Las barreras que existían entre Dios y los hombres de cualquier clase y condición, han sido superadas por el mismísimo Dios, haciéndose uno de nosotros. Y las palabras del profeta ponen en claro las verdaderas aspiraciones de Dios: “Y a los hijos de una tierra extranjera que se han unido al Señor para servirlo, para amar el nombre del Señor y para ser sus servidores… yo los conduciré hasta mi santa montaña y los colmaré de alegría en mi casa de oración… porque mi casa será llamada casa de oración para todos los pueblos.” No podemos silenciar que las fronteras son obsoletas para Dios desde siempre y por siempre. Y la historia le debe una respuesta a Dios aún.
Lo que nos une o nos separa es solo una cosa, aceptar o negar el obrar de Dios en nosotros.

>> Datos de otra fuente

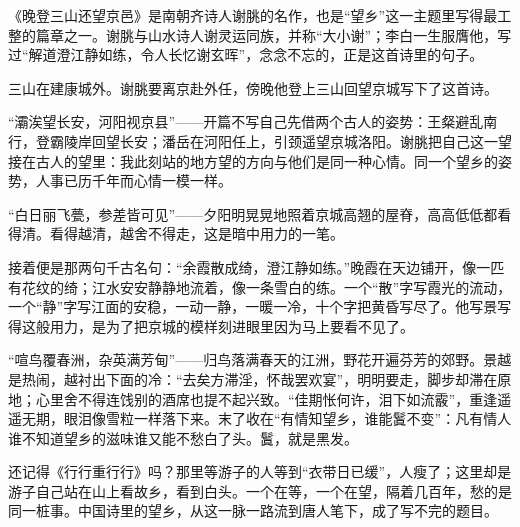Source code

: \begin{appreciation}
《晚登三山还望京邑》是南朝齐诗人谢朓的名作，也是“望乡”这一主题里写得最工整的篇章之一。谢朓与山水诗人谢灵运同族，并称“大小谢”；李白一生服膺他，写过“解道澄江静如练，令人长忆谢玄晖”，念念不忘的，正是这首诗里的句子。

三山在建康城外。谢朓要离京赴外任，傍晚他登上三山回望京城写下了这首诗。

“灞涘望长安，河阳视京县”——开篇不写自己先借两个古人的姿势：王粲避乱南行，登霸陵岸回望长安；潘岳在河阳任上，引颈遥望京城洛阳。谢朓把自己这一望接在古人的望里：我此刻站的地方望的方向与他们是同一种心情。同一个望乡的姿势，人事已历千年而心情一模一样。

“白日丽飞甍，参差皆可见”——夕阳明晃晃地照着京城高翘的屋脊，高高低低都看得清。看得越清，越舍不得走，这是暗中用力的一笔。

接着便是那两句千古名句：“余霞散成绮，澄江静如练。”晚霞在天边铺开，像一匹有花纹的绮；江水安安静静地流着，像一条雪白的练。一个“散”字写霞光的流动，一个“静”字写江面的安稳，一动一静，一暖一冷，十个字把黄昏写尽了。他写景写得这般用力，是为了把京城的模样刻进眼里因为马上要看不见了。

“喧鸟覆春洲，杂英满芳甸”——归鸟落满春天的江洲，野花开遍芬芳的郊野。景越是热闹，越衬出下面的冷：“去矣方滞淫，怀哉罢欢宴”，明明要走，脚步却滞在原地；心里舍不得连饯别的酒席也提不起兴致。“佳期怅何许，泪下如流霰”，重逢遥遥无期，眼泪像雪粒一样落下来。末了收在“有情知望乡，谁能鬒不变”：凡有情人谁不知道望乡的滋味谁又能不愁白了头。鬒，就是黑发。

还记得《行行重行行》吗？那里等游子的人等到“衣带日已缓”，人瘦了；这里却是游子自己站在山上看故乡，看到白头。一个在等，一个在望，隔着几百年，愁的是同一桩事。中国诗里的望乡，从这一脉一路流到唐人笔下，成了写不完的题目。
\end{appreciation}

Todos los hombres y mujeres nos alimentamos aunque sea de migajas que caen de la mesa de Dios. ¡Aún el que no cree vive gracias a Dios!. La mujer cananea es una referente universal que nunca podrá ser callada, su grito creyente se alza por sobre todas las diferencias y anuncia el comienzo de algo nuevo e imparable por los hombres y mucho menos por Dios –que lo ha originado-. Lo distinto que no nos acerca pertenece a un triste pasado de la humanidad sin Jesús, que se hizo desde la remota Judea, el Dios-con-nosotros, el Hermano Universal, el Servidor de todos, el Uno entregado por todos.
La fe, es una experiencia de unificación, de acceso mutuo a Dios y de su obrar misericordioso con todos. "Mujer, ¡qué grande es tu fe! ¡Que se cumpla tu deseo!", es nuestra orientación continua, cada día, en cada circunstancia en la que nos experimentamos aislados de Dios o aislados de los demás o en la que aislamos a Dios o a los demás de nuestra propia existencia. La fe, construye los puentes inexistentes y reconstruye los puentes caídos. La fe, establece vínculos inesperados con Dios y con los demás. Es la fe, la que nos hace ciudadanos de Dios y solo extranjeros para el mal, el odio o la segregación. Si la fe no es esto, su propuesta se desvanece en una mera ideología para reafirmar posiciones que no provienen de la fe, ni llevan a la fe grande.
Solo la fe grande, sin restricciones, puede hacernos alcanzar el conocimiento de nuestros deseos más profundos y lanzarnos a buscarlos sin temer ningún obstáculo, aún cuando esto signifique insistir a Dios. Y solo nuestros deseos pueden tener carácter de tales si están animados por la fe grande que rompe con todas las barreras y nos hace uno con Dios y nuestros hermanos.
¿Qué reformulaciones nos plantea este encuentro entre Jesús y la mujer cananea en la que Jesús despliega su plan universal?